5 ways to stay environmentally friendly when using technology

Almost twenty years into the 21st Century, technology is advancing faster than ever and has invaded all our daily lives in ways few seriously predicted not so long ago. This trend seems unlikely to slow down any time soon, but there’s also a growing awareness that such rapid changes are damaging the environment. And so many of us are looking for ways to find a better balance – to continue to enjoy our devices while protecting the planet for future generations.

Presented here, then, are five ways to make a start:

Switch it off

Photo by Aleksandar Cvetanovic on Unsplash

It seems obvious, but switching off devices when not in use is one of the best ways of conserving not only power, but also their working life. Of course, this used to be the norm, but stand-by modes became a common feature of many domestic appliances. Now, this can be handy, especially if it’s a piece of technology you need to access quickly. But for most appliances around the home, waiting a few extra seconds will not really inconvenience you, and the savings could really add up.

Rechargeable batteries

Outside of the home, one really effective tip is to replace single-use batteries with rechargeable versions wherever possible. Phones and laptops show how reliable this kind of eco-friendly technology is, so why not apply the same to your cameras, music players, torches and more? You will usually still be paying for the electricity to charge them (unless you can do so outside your own home), but cutting down the amount of batteries manufactured is a real contribution.

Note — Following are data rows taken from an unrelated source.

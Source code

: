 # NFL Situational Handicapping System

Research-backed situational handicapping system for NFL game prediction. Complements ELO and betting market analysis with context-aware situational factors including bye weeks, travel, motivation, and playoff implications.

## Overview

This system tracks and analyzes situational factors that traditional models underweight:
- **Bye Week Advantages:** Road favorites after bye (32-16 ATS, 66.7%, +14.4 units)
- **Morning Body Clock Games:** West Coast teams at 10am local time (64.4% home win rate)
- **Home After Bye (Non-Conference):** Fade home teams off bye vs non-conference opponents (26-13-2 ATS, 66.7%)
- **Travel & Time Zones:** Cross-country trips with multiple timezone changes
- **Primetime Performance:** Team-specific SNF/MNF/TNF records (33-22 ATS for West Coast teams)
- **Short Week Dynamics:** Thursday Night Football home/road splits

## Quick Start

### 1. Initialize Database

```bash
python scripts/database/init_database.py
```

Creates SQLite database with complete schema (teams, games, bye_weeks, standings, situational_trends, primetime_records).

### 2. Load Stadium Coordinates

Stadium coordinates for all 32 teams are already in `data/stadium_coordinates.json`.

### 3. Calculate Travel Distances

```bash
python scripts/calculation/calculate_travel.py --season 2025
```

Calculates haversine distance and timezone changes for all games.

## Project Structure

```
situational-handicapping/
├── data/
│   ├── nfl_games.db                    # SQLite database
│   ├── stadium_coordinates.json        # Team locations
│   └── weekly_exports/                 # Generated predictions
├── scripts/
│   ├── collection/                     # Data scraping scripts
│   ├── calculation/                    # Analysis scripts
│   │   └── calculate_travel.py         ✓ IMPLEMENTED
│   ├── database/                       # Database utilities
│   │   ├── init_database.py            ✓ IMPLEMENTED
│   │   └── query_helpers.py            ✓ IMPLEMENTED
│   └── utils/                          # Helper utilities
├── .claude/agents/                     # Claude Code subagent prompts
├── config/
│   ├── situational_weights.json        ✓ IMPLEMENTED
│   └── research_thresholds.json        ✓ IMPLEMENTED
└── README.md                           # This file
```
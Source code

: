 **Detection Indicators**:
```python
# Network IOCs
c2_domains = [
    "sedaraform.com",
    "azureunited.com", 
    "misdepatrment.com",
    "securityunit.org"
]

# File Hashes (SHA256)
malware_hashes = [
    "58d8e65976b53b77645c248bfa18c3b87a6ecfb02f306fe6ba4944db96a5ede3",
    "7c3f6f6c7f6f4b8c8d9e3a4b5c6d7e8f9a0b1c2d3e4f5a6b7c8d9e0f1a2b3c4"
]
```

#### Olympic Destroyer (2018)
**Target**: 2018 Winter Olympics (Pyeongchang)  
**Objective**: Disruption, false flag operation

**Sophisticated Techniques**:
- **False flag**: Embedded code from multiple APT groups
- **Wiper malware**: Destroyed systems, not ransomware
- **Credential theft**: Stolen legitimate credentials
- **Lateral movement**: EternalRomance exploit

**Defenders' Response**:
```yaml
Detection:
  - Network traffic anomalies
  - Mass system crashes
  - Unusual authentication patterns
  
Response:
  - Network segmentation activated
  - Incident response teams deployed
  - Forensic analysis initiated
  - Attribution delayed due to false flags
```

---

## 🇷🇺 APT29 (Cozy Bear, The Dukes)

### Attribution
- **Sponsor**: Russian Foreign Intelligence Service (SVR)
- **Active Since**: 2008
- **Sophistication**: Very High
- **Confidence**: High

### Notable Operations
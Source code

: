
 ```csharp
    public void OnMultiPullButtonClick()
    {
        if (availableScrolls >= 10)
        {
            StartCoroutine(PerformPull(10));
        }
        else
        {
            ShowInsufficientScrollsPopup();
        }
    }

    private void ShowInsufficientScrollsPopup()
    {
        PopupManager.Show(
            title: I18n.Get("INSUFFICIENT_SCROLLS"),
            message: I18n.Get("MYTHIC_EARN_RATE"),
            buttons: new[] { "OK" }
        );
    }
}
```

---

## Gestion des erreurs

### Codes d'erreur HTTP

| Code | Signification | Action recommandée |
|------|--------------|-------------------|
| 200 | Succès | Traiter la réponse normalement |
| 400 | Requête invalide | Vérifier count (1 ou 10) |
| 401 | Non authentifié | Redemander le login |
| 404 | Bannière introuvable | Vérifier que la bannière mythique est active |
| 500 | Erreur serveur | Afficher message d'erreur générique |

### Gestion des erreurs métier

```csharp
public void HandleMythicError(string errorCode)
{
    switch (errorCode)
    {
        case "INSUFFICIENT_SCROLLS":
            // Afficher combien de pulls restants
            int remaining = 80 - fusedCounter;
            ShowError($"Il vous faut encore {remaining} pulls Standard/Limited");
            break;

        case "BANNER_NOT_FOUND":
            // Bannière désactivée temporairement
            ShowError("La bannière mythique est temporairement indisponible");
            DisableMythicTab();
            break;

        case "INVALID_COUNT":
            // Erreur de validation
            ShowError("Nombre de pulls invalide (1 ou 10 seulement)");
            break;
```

Photo by Gustavo Quepón on Unsplash

Smart tech

An exciting trend we’ll see more and more of is technology built to reduce wasting power automatically. Although at first these versions may be a little more expensive, you should consider whether they’ll save you money while you use them. From everyday items using sensors to know when to switch off, to computers which learn how you tend to use them and divert resources away from features you don’t often need, the future really is smarter. And, as the Internet of Things means devices start to talk to each other, it hopefully won’t be long before your Smart Home manages power consumption and wastage even better.

Photo by BENCE BOROS on Unsplash

Renewable energy

No longer a fringe concern, there are now many choices for the consumer wanting to power their home (or office) more responsibly. Indeed, sustainable energy companies position themselves to offer deals directly competing with the more traditional businesses. And, with wind and solar power becoming cheaper and cheaper to produce, there’s never been a better time to switch. Searching online, you’ll find a range of green energy companies who will explain exactly where they get their renewable power from – and most even offer a prediction of what you might pay.

Photo by Nicholas Doherty on Unsplash

Recycle and replace

Something many consumers aren’t aware of is just how easy it can be to return technology you’re finished with to manufacturers, retailers or recycling schemes. Even big retailers such as Currys take in around 65,000 tonnes of used electrical products each year. And this can not only reduce the amount of potentially polluting material going into landfills, but also sometimes earn you a modest fee or a discount on your next purchase.